Olfson ve arkadaşları yaptıkları araştırmada 1996-2010 yılları arasında JAMA, Lancet, BMJ ve NEJM gibi dünyanın önde gelen tıp dergilerinde yayınlanan çeşitli hastalıkların tedavisinde kullanılan ilaçlarla ilgili araştırmaları incelemişler (Decline In Placebo-Controlled Trial Results Suggests New Directions For Comparative Effectiveness Research. Mark Olfson and Steven C. Marcus, Health Aff June 2013 vol. 32 no. 6 1116-1125). !990 larda keşfedilen ilaçlar (kan basıncı düşürücü, kanser ilaçları, depresyon ilaçları gibi) ortalama plasebodan 4.5 misli daha etkili bulunmuştur. 2000 li Yıllarda keşfedilen ilaçlar ise plasebodan ancak %36 daha üstün, bazıları plasebodan farksız bulunmuştur. Son senelerde keşfedilen çok pahalı ilaçların birçoğu etkenlik yönünden, eski, ucuz ve hatta jenerik ilaçlardan çok az fark göstermekte. Bu sebeple başkan Obama tarafından çıkartılan ‘’The Affordable Care Act of 2010’’, kanunla ‘’Hasta Merkezli Çıktı Araştırma ‘’Patient Centered Outcomes Research Institute, PCORI’’ kurularak mukayeseli ilaç araştırmaları, yani yeni keşfedilen ilaçların hakikaten bir üstünlüğü olup olmadığı araştırılacak. Tabiiki ilaç firmaları buna tüm güçleri ile karşı çıkmakta!

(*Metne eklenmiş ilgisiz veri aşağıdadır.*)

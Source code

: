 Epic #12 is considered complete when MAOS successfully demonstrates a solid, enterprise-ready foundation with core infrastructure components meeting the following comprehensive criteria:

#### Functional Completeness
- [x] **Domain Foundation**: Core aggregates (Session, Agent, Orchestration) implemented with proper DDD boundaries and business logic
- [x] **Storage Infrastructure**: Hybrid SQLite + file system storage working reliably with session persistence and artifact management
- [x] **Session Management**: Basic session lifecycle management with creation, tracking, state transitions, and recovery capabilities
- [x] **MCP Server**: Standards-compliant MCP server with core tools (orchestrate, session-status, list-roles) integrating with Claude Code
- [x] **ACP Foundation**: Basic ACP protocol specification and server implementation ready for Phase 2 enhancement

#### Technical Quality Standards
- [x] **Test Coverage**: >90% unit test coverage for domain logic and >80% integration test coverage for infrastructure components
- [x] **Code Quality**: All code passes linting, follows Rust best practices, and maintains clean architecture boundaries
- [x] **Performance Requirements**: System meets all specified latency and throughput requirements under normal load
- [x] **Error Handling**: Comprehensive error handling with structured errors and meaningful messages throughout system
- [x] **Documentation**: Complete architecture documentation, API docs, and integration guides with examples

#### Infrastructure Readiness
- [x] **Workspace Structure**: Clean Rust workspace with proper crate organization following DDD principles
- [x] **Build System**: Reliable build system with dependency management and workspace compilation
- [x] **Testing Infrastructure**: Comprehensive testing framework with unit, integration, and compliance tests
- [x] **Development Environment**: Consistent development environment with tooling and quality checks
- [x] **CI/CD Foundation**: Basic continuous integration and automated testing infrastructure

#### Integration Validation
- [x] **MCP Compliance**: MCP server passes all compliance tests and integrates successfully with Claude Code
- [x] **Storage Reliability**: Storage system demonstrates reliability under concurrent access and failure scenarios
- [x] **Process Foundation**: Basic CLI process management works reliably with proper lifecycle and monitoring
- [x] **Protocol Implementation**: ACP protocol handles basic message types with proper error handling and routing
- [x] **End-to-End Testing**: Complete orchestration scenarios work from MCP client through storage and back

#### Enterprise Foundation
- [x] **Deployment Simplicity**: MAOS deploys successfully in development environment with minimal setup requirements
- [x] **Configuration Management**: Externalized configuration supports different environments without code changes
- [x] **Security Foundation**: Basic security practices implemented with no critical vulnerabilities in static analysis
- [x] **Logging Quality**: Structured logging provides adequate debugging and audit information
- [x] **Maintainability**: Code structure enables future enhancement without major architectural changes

2007 Yılında ABD de çıkan bir federal kanunla tüm ilaç firmalarının, üniversitelerin ve hastanelerin yaptıkları klinik araştırma vey an etki sonuçlarının ‘’ClinicalTrials.gov da yayınlanma mecburiyeti getirildi isede maalesef bu kanun halen tam olarak yürütülememekte ve klinik araştırma sonuçları kamuoyundan saklanmakta ve negative sonuçlar hiç yayınmalmamakta. Örneğin, Indiana da bulunan Hoosier Cancer Research Neywork tarafından AVASTIN ile ilgili, yürütülen bir klinik çalışma 2009 yılında durdurulmuşur. Çalışma sonuçları metastatic meme kanserinde AVASTIN’in herhangi bir faydası olmadığı gibi, hastaya ciddi zararları ortaya çıkmıştı. 2011 Yılına kadar gerek firma ve gerekse araştırma kurumu sonuçları kamuoyundan saklamış, 2011 yılında FDA tarafından bu ilacın metastatic meme kanserinde çok ciddi hayatı tehdid eden yan etkikeri sebebi ile ruhsat alamaması sonucu konu ortya çıkmış ama maalesef 2009-2011 yılları arasında bir sürü hasta bu ilacı kullanarak zarar görmüştür. Dünyanın önde gelen kanser araştırma merkezi ‘’Sloan Kettering Cancer Center’’ yaptığı araştımaların tümünün sonuçlarını ve yan etkileri ya çok geç veya hiç yayınlamamıştır (meme ve kolorektal kanserlerin tedavisi sırasında gönüllülerde ortaya çıkan kalp, karaciğer bozuklukları, ince barsak ve kolon tıkanıklıkları ve ölümler saklanmış).
Konunun detaylaını merak edenler ve sahtekarları tanımak isteyenler bakınız: http://www.statnews.com/2015/12/13/clinical-trials-investigation/
Okuyucularımızdan merak edenler için detaylı bilgiler aşağıdadır.
1. New drugs and indications in 2010: inadequate assessment; patients at risk (ekteki pdf dosyasında)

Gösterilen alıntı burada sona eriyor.